Sunday, July 29, 2007

The importance of penetration testing

Interesting article on penetration testing at Server Watch Okay, so its got a sensational headline but it is a good article raising the importance of pen testing.

Forget "Thursday is the new Friday" and "brown is the new black." When it comes to servers, the really important message is this: "Penetration testing is the new vulnerability scanning."

Joe Pescatore, a security analyst at Gartner, explained. "Previously, companies needed to do vulnerability scanning on their network before attackers did, but since attackers have moved from vulnerability scanning to fairly targeted penetration testing, companies now need to carry out penetration testing before the attackers do," he told ServerWatch.
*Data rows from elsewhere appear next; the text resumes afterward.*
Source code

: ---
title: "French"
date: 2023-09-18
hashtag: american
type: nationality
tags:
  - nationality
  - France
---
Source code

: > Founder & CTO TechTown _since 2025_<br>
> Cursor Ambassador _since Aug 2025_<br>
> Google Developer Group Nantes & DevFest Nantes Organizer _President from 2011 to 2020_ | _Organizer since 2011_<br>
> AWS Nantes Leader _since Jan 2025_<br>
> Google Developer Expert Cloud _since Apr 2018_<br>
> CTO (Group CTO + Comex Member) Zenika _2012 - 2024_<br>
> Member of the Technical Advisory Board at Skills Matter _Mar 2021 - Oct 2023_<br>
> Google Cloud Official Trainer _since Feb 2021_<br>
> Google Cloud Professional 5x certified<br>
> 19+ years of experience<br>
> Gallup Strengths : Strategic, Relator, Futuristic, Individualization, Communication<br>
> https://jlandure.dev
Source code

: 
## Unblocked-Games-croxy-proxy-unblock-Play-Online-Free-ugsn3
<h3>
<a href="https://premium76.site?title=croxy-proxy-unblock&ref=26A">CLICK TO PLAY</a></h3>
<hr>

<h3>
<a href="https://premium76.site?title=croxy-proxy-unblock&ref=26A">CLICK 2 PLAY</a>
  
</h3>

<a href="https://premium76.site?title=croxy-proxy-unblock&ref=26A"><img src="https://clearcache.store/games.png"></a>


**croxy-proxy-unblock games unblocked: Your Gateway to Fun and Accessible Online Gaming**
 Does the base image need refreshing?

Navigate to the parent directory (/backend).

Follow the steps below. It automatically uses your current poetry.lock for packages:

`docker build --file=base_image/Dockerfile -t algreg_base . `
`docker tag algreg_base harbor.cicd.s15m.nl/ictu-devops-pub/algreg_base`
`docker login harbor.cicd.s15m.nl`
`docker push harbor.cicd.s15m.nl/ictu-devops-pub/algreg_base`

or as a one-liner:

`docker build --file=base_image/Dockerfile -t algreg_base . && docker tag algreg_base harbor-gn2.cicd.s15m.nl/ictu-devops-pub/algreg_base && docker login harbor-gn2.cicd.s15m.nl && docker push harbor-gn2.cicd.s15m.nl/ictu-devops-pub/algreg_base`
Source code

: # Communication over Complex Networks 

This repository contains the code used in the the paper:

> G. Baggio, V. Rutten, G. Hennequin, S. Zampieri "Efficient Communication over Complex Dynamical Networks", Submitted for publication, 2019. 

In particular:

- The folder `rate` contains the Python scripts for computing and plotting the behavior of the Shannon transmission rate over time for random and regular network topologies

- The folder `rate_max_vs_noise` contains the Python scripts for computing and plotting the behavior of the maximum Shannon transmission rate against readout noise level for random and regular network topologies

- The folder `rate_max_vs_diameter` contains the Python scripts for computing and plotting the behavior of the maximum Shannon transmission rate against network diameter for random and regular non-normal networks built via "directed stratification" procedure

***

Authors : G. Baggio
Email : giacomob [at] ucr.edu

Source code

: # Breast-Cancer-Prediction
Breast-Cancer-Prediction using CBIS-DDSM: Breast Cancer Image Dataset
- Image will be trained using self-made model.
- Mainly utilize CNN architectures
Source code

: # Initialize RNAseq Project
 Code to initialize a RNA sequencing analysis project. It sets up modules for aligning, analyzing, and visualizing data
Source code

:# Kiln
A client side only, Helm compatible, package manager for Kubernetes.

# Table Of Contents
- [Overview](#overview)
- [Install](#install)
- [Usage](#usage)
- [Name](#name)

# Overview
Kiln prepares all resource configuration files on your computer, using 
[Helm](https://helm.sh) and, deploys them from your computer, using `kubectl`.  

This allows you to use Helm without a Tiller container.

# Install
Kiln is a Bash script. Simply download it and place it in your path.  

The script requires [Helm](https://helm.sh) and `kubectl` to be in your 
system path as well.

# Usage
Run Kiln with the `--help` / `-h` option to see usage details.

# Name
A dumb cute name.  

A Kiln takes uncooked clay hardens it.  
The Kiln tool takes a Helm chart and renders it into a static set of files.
Pescatore recommends that any company involved with online transactions, which allows inbound connections and potentially exposing customer information, have an outside consultancy perform penetration testing at least once a year. Larger companies should carry out additional tests on their servers more frequently, either through a consultant or with automated penetration testing tools.

Penetration testing tools have really come of age in the past 12 months or so, both commercial products aimed at the corporate market place, and free tools like Metasploit framework 3. It's probably not an exaggeration to say that the power of Metasploit has really moved the goalposts, making it far easier for hackers to carry out their own penetration "tests."

Having said that, there's no doubt that the best way to pen test your network is to employ a good outside consultant. A skilled human is more likely to find a way in than even the best software tool will; an outsider is likely to be more effective because familiarity with your own network can leave you blinkered to possible vulnerabilities. "There is an issue that when internal people test things, because they fall in to a pattern of testing and tend not find paths through less-valuable assets," said Pescatore.